Problem description » In the records that come next, find every line with "textwidth". Return those lines.

Data to process »
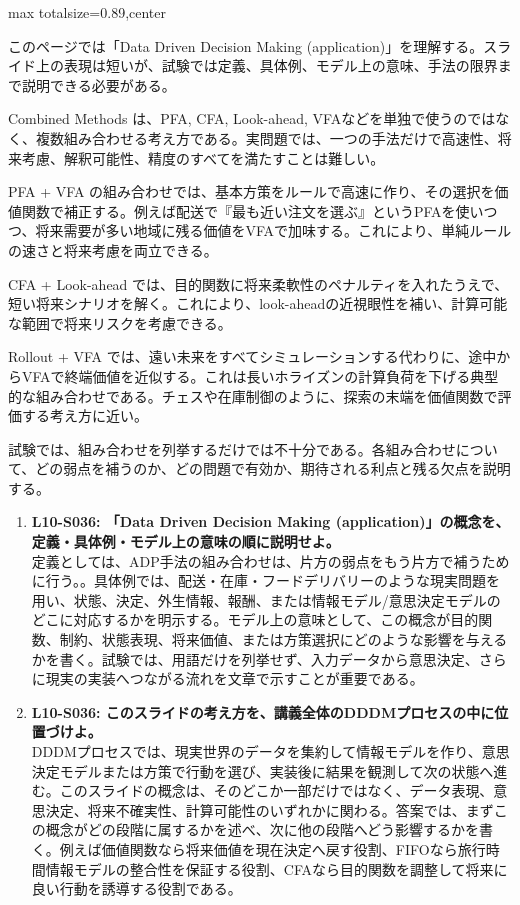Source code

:\begin{minipage}[t]{0.58\textwidth}
\begin{adjustbox}{max totalsize={\textwidth}{0.89\textheight},center}
\begin{minipage}{\textwidth}\scriptsize
{}このページでは「Data Driven Decision Making (application)」を理解する。スライド上の表現は短いが、試験では定義、具体例、モデル上の意味、手法の限界まで説明できる必要がある。\par
Combined Methods は、PFA, CFA, Look-ahead, VFAなどを単独で使うのではなく、複数組み合わせる考え方である。実問題では、一つの手法だけで高速性、将来考慮、解釈可能性、精度のすべてを満たすことは難しい。\par
PFA + VFA の組み合わせでは、基本方策をルールで高速に作り、その選択を価値関数で補正する。例えば配送で『最も近い注文を選ぶ』というPFAを使いつつ、将来需要が多い地域に残る価値をVFAで加味する。これにより、単純ルールの速さと将来考慮を両立できる。\par
CFA + Look-ahead では、目的関数に将来柔軟性のペナルティを入れたうえで、短い将来シナリオを解く。これにより、look-aheadの近視眼性を補い、計算可能な範囲で将来リスクを考慮できる。\par
Rollout + VFA では、遠い未来をすべてシミュレーションする代わりに、途中からVFAで終端価値を近似する。これは長いホライズンの計算負荷を下げる典型的な組み合わせである。チェスや在庫制御のように、探索の末端を価値関数で評価する考え方に近い。\par
試験では、組み合わせを列挙するだけでは不十分である。各組み合わせについて、どの弱点を補うのか、どの問題で有効か、期待される利点と残る欠点を説明する。\par{}\begin{enumerate}\item \textbf{L10-S036: 「Data Driven Decision Making (application)」の概念を、定義・具体例・モデル上の意味の順に説明せよ。}\\定義としては、ADP手法の組み合わせは、片方の弱点をもう片方で補うために行う。。具体例では、配送・在庫・フードデリバリーのような現実問題を用い、状態、決定、外生情報、報酬、または情報モデル/意思決定モデルのどこに対応するかを明示する。モデル上の意味として、この概念が目的関数、制約、状態表現、将来価値、または方策選択にどのような影響を与えるかを書く。試験では、用語だけを列挙せず、入力データから意思決定、さらに現実の実装へつながる流れを文章で示すことが重要である。\item \textbf{L10-S036: このスライドの考え方を、講義全体のDDDMプロセスの中に位置づけよ。}\\DDDMプロセスでは、現実世界のデータを集約して情報モデルを作り、意思決定モデルまたは方策で行動を選び、実装後に結果を観測して次の状態へ進む。このスライドの概念は、そのどこか一部だけではなく、データ表現、意思決定、将来不確実性、計算可能性のいずれかに関わる。答案では、まずこの概念がどの段階に属するかを述べ、次に他の段階へどう影響するかを書く。例えば価値関数なら将来価値を現在決定へ戻す役割、FIFOなら旅行時間情報モデルの整合性を保証する役割、CFAなら目的関数を調整して将来に良い行動を誘導する役割である。\end{enumerate}
\end{minipage}
\end{adjustbox}
\end{minipage}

Exercise response »
:\begin{minipage}[t]{0.58\textwidth}
\begin{adjustbox}{max totalsize={\textwidth}{0.89\textheight},center}
\begin{minipage}{\textwidth}\scriptsize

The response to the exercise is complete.